The ongoing Los Angeles wildfires are expected to cause insured losses surpassing previous wildfire records. However, Fitch Ratings states these losses are unlikely to impact the ratings of property and casualty (P&C) (re)insurers due to strong capital buffers, diversified risk exposure, and the ability to raise premium rates.
Insured losses are estimated between $10 bn and $30 bn, with economic losses projected at $150 bn to $275 bn.
While these losses may not affect capital levels, they are expected to reduce near-term earnings, particularly for companies with significant exposure to claims from homeowners, auto, commercial property, and business interruption lines.
Reinsurers and insurers with losses exceeding earnings and reinsurance limits may face negative rating actions if their capital positions weaken.
The fires could also push reinsurance costs higher and add further pressure to a market already experiencing an insurer retreat due to wildfire risks and pricing concerns.

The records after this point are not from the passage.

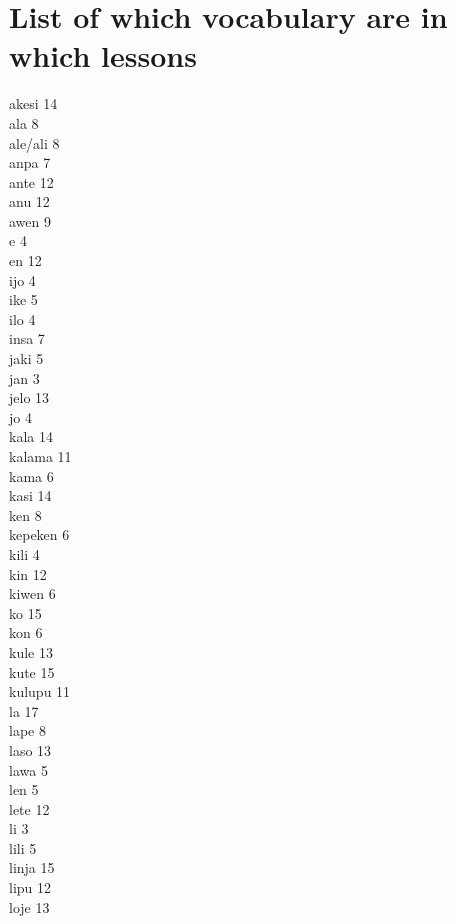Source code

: \section{List of which vocabulary are in which lessons}

akesi 14 \\
ala 8 \\
ale/ali 8 \\
anpa 7 \\
ante 12 \\
anu 12 \\
awen 9 \\
e 4 \\
en 12 \\
ijo 4 \\
ike 5 \\
ilo 4 \\
insa 7 \\
jaki 5 \\
jan 3 \\
jelo 13 \\
jo 4 \\
kala 14 \\
kalama 11 \\
kama 6 \\
kasi 14 \\
ken 8 \\
kepeken 6 \\
kili 4 \\
kin 12 \\
kiwen 6 \\
ko 15 \\
kon 6 \\
kule 13 \\
kute 15 \\
kulupu 11 \\
la 17 \\
lape 8 \\
laso 13 \\
lawa 5 \\
len 5 \\
lete 12 \\
li 3 \\
lili 5 \\
linja 15 \\
lipu 12 \\
loje 13 \\
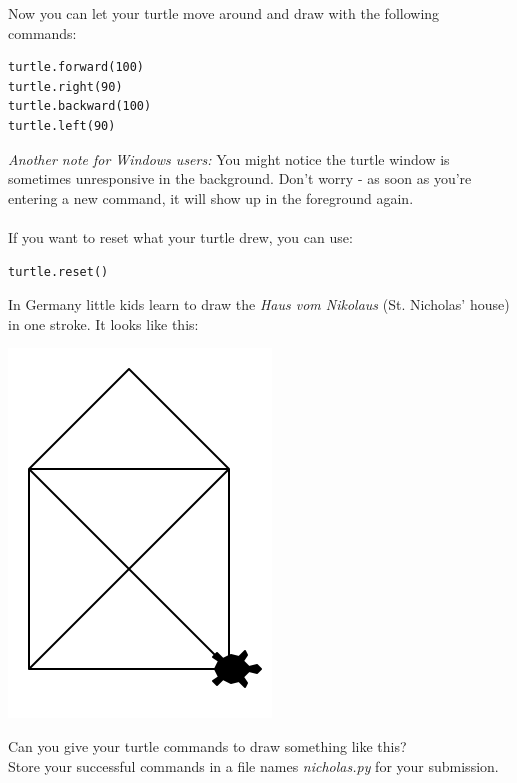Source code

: \documentclass{article}
\begin{document}
Now you can let your turtle move around and draw with the following commands:
\begin{lstlisting}
turtle.forward(100)
turtle.right(90)
turtle.backward(100)
turtle.left(90)
\end{lstlisting}
\textit{Another note for Windows users:} You might notice the turtle window is
sometimes unresponsive in the background. Don't worry - as soon as you're entering
a new command, it will show up in the foreground again.\\\\
If you want to reset what your turtle drew, you can use:
\begin{lstlisting}
turtle.reset()
\end{lstlisting}
In Germany little kids learn to draw the \textit{Haus vom Nikolaus} (St. Nicholas' house)
in one stroke. It looks like this:\\
\begin{center}
\includegraphics[scale=1]{Ex_1_Nicholas}
\end{center}
Can you give your turtle commands to draw something like this?\\
Store your successful commands in a file names \textit{nicholas.py} for your submission.
\end{document}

California Homeowners’ Insurance Market Share
The top 10 insurers have 78% market share of direct written premium
Rank | Insurer | DPW ($ mn) | Market Share (%) |
---|---|---|---|
1 | State Farm | 2,734 | 19.9% |
2 | Farmers | 2,050 | 14.9% |
3 | CSAA | 895 | 6.5% |
4 | Liberty Mutual | 892 | 6.5% |
5 | Mercury General | 839 | 6.1% |
6 | Allstate | 792 | 5.8% |
7 | Auto Club Exchange | 767 | 5.6% |
8 | USAA | 742 | 5.4% |
9 | Travelers | 554 | 4.0% |
10 | American Family | 416 | 3.0% |
Other Insurers | 3,047 | 22.2% | |
Total | 13,729 | 100.0% |
Wildfire losses in California have historically been viewed as secondary risks compared to hurricanes and earthquakes. The 2017 Tubbs Fire and 2018 Camp Fire resulted in insured losses of $11.1 bn and $12.5 bn, respectively, according to Aon.